Under questioning by Friedman, the doctor reinterated the statistic that in only 3 to 5 percent of all cases of child sexual abuse is there objective -- factual -- physical proof.
Next on the witness stand was Katherine Colgan, who works at the Batavia CAC as a forensic interviewer of abused children. She has degrees in Education and Criminal Justice and said she has conducted thousands of victim interviews. She said she is a trained expert in the characteristics displayed by sexually abused children.
And they share several characteristics:
Secrecy -- They tend to keep their secret a long time because they are fearful of hurting their family and a person beloved by the family;
Fear -- There may have been a threat by the perpetrator to leave the family or perhaps the promise of safety for a sibling ("If you don't tell, I won't molest your little sister.");
Guilt -- For the acts that occurred; for the impact telling might have on the family;
Helplessness -- They are taught they must listen to whatever an adult tells them to do, obey;
Entrapment -- Because they feel helpless and that there is no way out;
Disassociation -- These are coping mechanisms they develop to exist in an abusive situation.
Adults, who might expect a child to come forward immediately and to be outraged, may be puzzled by the delay in reporting the abuse or that the disclosure was made in a mild, unconvincing manner.
She used the term "flat affect," a clinical term for a demeanor void of expression or emotion. Or, conversely, the child may giggle inappropriately, or "test the waters" of people's reactions by means of "incremental disclosure."
"Most abused children simply say 'I want the abuse to stop,' " Colgan said. "They aren't seeking revenge or punishment for the perpetrator. They just want it to stop."
Another response of these children is an attempt to rectract their accusations ("None of that happened. I made it up.") possibly because of external pressures or their concern about breaking the family apart.
"If they are not getting the support of the non-offending parent, they are more likely to recant or to not even reveal their secret in the first place," Colgan said.
Ader offered a simpler explanation. Could the reason for trying to recant the allegation or the delay in coming forward be that it simply was not true? That they were lying?
Yes, Colgan said, that could be the case.
As for incremental disclosure, Ader asked, could a reason for that be that the child is getting lots of attention, treats?
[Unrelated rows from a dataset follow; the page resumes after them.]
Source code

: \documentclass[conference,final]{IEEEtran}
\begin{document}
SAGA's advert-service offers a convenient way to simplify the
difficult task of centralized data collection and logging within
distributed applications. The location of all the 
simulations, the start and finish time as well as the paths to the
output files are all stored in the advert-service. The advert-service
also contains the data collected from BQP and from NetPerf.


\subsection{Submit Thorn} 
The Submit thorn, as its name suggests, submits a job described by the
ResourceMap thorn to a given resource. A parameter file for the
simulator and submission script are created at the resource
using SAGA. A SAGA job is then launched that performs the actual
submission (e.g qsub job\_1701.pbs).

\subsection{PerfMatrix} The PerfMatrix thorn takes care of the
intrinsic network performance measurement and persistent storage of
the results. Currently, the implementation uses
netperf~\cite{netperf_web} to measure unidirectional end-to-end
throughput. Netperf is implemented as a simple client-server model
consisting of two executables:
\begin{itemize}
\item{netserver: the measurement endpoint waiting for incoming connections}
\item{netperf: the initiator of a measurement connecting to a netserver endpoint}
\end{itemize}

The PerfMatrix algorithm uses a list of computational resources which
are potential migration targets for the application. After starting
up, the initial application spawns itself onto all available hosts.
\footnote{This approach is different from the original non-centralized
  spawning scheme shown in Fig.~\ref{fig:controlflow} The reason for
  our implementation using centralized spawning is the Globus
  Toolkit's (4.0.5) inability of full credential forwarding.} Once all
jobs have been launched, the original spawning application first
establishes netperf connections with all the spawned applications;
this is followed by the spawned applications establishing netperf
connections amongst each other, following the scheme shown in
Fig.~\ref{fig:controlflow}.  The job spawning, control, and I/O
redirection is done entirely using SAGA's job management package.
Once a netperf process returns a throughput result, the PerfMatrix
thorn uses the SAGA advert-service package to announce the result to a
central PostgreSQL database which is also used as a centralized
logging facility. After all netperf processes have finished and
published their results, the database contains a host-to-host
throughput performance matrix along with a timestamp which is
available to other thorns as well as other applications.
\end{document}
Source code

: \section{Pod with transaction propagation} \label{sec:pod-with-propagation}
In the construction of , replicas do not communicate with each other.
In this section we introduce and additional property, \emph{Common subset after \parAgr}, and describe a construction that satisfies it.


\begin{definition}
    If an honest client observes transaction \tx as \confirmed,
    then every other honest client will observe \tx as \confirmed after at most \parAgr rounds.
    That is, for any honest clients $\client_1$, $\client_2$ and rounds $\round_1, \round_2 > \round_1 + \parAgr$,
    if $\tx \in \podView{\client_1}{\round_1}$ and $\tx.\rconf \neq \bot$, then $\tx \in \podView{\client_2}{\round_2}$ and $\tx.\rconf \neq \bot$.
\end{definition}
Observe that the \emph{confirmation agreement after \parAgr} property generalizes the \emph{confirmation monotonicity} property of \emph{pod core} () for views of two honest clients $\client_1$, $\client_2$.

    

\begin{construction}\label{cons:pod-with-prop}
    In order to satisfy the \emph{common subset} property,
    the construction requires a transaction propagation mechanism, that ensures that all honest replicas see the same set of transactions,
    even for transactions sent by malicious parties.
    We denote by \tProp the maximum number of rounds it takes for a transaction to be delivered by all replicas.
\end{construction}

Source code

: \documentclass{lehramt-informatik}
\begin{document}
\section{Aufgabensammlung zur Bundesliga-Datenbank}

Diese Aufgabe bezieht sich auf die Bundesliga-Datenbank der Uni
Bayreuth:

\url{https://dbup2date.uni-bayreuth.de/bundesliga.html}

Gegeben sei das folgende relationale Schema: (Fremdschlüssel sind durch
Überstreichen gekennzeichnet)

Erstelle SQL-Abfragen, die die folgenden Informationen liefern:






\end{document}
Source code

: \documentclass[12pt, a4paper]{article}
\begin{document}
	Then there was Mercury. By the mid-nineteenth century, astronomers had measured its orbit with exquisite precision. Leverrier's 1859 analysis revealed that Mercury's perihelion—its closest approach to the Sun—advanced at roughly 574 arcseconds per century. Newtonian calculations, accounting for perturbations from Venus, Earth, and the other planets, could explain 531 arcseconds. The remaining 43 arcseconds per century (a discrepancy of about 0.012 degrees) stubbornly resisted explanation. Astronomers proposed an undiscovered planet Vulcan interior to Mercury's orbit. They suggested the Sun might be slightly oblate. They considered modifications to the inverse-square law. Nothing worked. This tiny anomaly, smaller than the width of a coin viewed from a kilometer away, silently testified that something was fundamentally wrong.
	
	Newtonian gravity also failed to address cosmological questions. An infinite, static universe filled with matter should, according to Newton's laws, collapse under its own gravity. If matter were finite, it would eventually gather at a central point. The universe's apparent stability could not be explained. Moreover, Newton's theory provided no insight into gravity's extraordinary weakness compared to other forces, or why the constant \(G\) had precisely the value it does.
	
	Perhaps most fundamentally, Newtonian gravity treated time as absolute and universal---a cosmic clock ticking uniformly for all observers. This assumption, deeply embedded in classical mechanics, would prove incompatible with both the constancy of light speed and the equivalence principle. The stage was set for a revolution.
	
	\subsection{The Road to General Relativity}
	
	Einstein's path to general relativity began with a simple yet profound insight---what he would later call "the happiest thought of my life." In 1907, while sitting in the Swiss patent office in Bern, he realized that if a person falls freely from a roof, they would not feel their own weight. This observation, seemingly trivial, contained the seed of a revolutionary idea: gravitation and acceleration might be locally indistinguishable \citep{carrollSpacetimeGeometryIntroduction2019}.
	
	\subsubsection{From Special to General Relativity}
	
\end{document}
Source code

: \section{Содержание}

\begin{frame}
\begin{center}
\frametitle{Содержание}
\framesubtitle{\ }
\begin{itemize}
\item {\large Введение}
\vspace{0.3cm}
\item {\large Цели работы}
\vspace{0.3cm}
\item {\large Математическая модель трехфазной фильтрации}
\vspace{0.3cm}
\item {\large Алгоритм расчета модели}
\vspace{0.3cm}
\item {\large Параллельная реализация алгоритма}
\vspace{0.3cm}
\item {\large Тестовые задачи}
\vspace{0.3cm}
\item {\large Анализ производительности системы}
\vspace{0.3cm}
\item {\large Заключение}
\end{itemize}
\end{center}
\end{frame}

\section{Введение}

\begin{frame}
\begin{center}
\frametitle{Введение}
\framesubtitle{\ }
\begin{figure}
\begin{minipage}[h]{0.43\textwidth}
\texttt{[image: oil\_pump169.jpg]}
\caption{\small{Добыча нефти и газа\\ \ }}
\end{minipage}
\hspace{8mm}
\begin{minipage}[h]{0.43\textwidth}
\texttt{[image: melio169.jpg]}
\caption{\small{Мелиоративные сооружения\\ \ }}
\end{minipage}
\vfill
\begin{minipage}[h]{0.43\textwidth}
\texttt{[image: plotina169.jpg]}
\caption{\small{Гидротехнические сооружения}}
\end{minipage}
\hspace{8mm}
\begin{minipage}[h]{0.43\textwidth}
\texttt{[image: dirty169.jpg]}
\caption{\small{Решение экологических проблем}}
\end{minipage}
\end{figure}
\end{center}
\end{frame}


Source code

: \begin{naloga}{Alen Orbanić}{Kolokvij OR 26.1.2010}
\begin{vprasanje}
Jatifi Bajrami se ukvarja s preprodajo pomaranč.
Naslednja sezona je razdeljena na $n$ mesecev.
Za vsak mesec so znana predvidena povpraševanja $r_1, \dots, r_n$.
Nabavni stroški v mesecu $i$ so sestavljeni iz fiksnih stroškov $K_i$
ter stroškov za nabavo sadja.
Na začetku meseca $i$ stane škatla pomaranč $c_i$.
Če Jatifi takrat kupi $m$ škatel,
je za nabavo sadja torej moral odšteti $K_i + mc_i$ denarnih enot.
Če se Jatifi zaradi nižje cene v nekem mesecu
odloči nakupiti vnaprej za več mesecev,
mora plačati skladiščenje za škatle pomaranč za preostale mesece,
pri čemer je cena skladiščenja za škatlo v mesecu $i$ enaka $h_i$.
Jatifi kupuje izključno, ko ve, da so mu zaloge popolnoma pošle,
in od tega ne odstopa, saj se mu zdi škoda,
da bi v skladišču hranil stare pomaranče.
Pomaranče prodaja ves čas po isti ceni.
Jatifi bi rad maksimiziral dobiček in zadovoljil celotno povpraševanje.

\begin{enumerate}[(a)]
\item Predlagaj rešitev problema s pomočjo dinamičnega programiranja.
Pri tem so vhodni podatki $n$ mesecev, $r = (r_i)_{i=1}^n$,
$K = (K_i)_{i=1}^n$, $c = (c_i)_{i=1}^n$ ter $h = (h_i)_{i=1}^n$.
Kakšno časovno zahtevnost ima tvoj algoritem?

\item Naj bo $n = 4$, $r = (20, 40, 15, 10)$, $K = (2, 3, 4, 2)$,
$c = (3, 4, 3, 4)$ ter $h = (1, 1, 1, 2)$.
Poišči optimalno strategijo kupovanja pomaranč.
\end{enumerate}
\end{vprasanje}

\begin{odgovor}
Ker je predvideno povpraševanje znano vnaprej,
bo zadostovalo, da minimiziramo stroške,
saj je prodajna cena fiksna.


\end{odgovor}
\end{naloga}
"It's possible," Colgan said.
How about peer pressure, Ader asked, could that be a factor?
Colgan said peer pressure works both ways, either to support telling the secret or to stifle it.
Friedman said earlier discussion had brought out that it's possible for the abused to still love the abuser and continue to spend time with that person. How is that?
Colgan said a published study in 1983 of this phenomena has now become commonly accepted as characteristic of sexually abused children.
The prosecution rested its case; the jury filed out, whereupon Ader made a motion to dismiss all the charges due to a dearth of evidence to sustain charges of a course of conduct of sexual abuse.
At that point, what at first portended to be a brief meeting on points of law and considerations for the jury, morphed into a confusing, arcane, back-and-forth exploration of the minutae of law, which at times resulted in oddly humorous moments and the scratching of heads.
Judge Robert C. Noonan ordered the lawyers to return to the courtroom at 9 in the morning to resume the discussion and the jurors are expected to return to their seats at 10 a.m.
The defense also rested its case.
Beforehand, the judge asked Vickers if he had agreed not to take the stand and testify on his own behalf. Vickers, standing, said softly, that yes he had agreed not to testify.